Bug 714752

Summary: [Libvirt] virDomainSave should open destination file with O_DIRECT flag
Product: Red Hat Enterprise Linux 6 Reporter: David Naori <dnaori>
Component: libvirtAssignee: Eric Blake <eblake>
Status: CLOSED ERRATA QA Contact: Virtualization Bugs <virt-bugs>
Severity: urgent Docs Contact:
Priority: unspecified    
Version: 6.1CC: abaron, berrange, cpelland, dallan, danken, dnaori, dyuan, gren, mgoldboi, mzhan, nzhang, rwu, vbian, veillard, ykaul
Target Milestone: beta   
Target Release: ---   
Hardware: x86_64   
OS: Linux   
Whiteboard:
Fixed In Version: libvirt-0.9.4-0rc1 Doc Type: Bug Fix
Doc Text:
Story Points: ---
Clone Of: Environment:
Last Closed: 2011-12-06 11:15:19 UTC Type: ---
Regression: --- Mount Type: ---
Documentation: --- CRM:
Verified Versions: Category: ---
oVirt Team: --- RHEL 7.3 requirements from Atomic Host:
Cloudforms Team: --- Target Upstream Version:
Attachments:
Description Flags
libvirtd.log
none
vdsm log none

Description David Naori 2011-06-20 15:35:41 UTC
Created attachment 505649 [details]
libvirtd.log

Description of problem:

When using vdsm to hibernating (virDomainSave) 4 busy VMs  with 2GB of memory (80% usage) vdsm cant read from storage and fence it self.

vdsm should have the option to run virDomainSave with O_DIRECT flag to open destenation file in order to minimize cache effect.

Version-Release number of selected component (if applicable):
libvirt-0.9.1-1.el6.x86_64
vdsm-4.9-75.el6.x86_64

How reproducible:
100%

Steps to Reproduce:
1.hibernate 4 vms with 2GB memory in 80% usage via vdsm.
  
Actual results:
vdsm fence it self

Expected results:

Additional info:
attached vdsm log and libvirtd log.

Comment 1 David Naori 2011-06-20 15:38:53 UTC
Created attachment 505651 [details]
vdsm log

Comment 3 Daniel Berrangé 2011-06-20 16:31:51 UTC
I'm not sure how practical it is to simply add O_DIRECT in libvirt, since O_DIRECT places various alignment restrictions on buffers used for I/O

[quote open(2)]
       The O_DIRECT flag may impose  alignment  restrictions  on  the
       length and address of userspace buffers and the file offset of
       I/Os.  In Linux alignment restrictions vary by file system and
       kernel version and might be absent entirely.  However there is
       currently no file system-independent interface for an applica‐
       tion  to  discover these restrictions for a given file or file
       system.  Some file systems provide their  own  interfaces  for
       doing   so,  for  example  the  XFS_IOC_DIOINFO  operation  in
       xfsctl(3).

       Under Linux 2.4, transfer sizes, and the alignment of the user
       buffer  and the file offset must all be multiples of the logi‐
       cal block size of the file system.  Under Linux 2.6, alignment
       to 512-byte boundaries suffices.
[/quote]

If there is a compression program configured, then I'm fairly sure that gzip, bzip, etc won't be expecting these alignment restrictions.

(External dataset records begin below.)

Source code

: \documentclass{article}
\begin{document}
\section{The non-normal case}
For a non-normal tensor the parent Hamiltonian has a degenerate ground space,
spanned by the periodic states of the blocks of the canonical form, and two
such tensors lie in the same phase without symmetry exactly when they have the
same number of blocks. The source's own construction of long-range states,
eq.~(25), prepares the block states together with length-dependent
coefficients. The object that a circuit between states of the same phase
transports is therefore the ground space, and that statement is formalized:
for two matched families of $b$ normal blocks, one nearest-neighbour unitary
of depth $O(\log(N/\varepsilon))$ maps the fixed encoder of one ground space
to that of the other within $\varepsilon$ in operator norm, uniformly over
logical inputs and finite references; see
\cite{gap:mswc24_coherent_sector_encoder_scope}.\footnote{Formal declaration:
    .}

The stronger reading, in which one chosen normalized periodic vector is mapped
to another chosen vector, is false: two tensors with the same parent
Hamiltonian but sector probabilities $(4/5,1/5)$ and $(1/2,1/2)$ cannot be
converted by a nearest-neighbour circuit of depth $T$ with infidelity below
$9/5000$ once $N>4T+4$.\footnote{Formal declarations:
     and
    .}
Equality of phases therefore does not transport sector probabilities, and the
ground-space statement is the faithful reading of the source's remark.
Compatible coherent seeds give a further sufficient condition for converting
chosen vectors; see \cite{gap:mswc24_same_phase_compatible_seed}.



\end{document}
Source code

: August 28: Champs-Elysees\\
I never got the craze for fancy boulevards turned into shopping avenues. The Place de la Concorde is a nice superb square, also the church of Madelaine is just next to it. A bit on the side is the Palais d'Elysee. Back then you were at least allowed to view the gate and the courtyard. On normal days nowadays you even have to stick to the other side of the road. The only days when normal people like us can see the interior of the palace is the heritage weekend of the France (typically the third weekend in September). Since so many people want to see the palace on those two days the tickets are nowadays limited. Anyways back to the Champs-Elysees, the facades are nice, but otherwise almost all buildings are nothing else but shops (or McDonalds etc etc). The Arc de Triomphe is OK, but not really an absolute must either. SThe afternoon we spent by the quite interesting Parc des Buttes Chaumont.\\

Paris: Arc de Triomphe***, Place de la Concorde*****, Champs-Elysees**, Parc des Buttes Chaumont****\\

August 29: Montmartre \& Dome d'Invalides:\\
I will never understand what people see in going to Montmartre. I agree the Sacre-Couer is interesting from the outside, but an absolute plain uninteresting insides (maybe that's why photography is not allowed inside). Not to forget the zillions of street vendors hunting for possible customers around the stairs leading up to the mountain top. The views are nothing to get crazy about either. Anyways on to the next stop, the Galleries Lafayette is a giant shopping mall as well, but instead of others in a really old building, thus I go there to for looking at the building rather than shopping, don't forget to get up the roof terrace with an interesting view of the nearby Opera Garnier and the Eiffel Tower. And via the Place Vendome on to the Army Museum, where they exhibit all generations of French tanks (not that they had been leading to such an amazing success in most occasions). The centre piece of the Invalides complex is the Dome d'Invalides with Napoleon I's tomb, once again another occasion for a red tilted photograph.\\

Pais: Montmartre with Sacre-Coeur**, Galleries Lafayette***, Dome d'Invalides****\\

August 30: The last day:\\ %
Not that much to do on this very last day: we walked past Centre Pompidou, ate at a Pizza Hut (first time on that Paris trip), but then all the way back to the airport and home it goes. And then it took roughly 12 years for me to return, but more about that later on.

If there is no compression program, then QEMU will be writing directly, and again I'm fairly sure QEMU's migration code won't be expecting alignment restrictions.

So while O_DIRECT could be desirable, we shouldn't expect it to be a trivial addition.

Comment 5 Eric Blake 2011-06-22 13:56:59 UTC
Dan's point about the application doing the actual writing having to be aware of alignment constraints is indeed problematic.  Perhaps this bug should be cloned to qemu so that on direct writes, qemu is indeed honoring O_DIRECT constraints; but I don't think it is worth trying to force O_DIRECT semantics onto compression programs.  So for the compression case, we would probably have to rearrange things in libvirt so that if O_DIRECT is required, then the compression program writes to a pipe managed by libvirt, and libvirt then turns around and does the aligned writes, instead of the compression program directly writing to disk.  I suppose if we do that for the compression case that we can also do it for the direct case (qemu writes to a pipe instead of direct to disk).  At any rate, introducing the intermediate pipe so that libvirt honors O_DIRECT semantics will add additional pipe I/O, but should reduce file system cache pollution by minimizing disk-based I/O, so this might be possible.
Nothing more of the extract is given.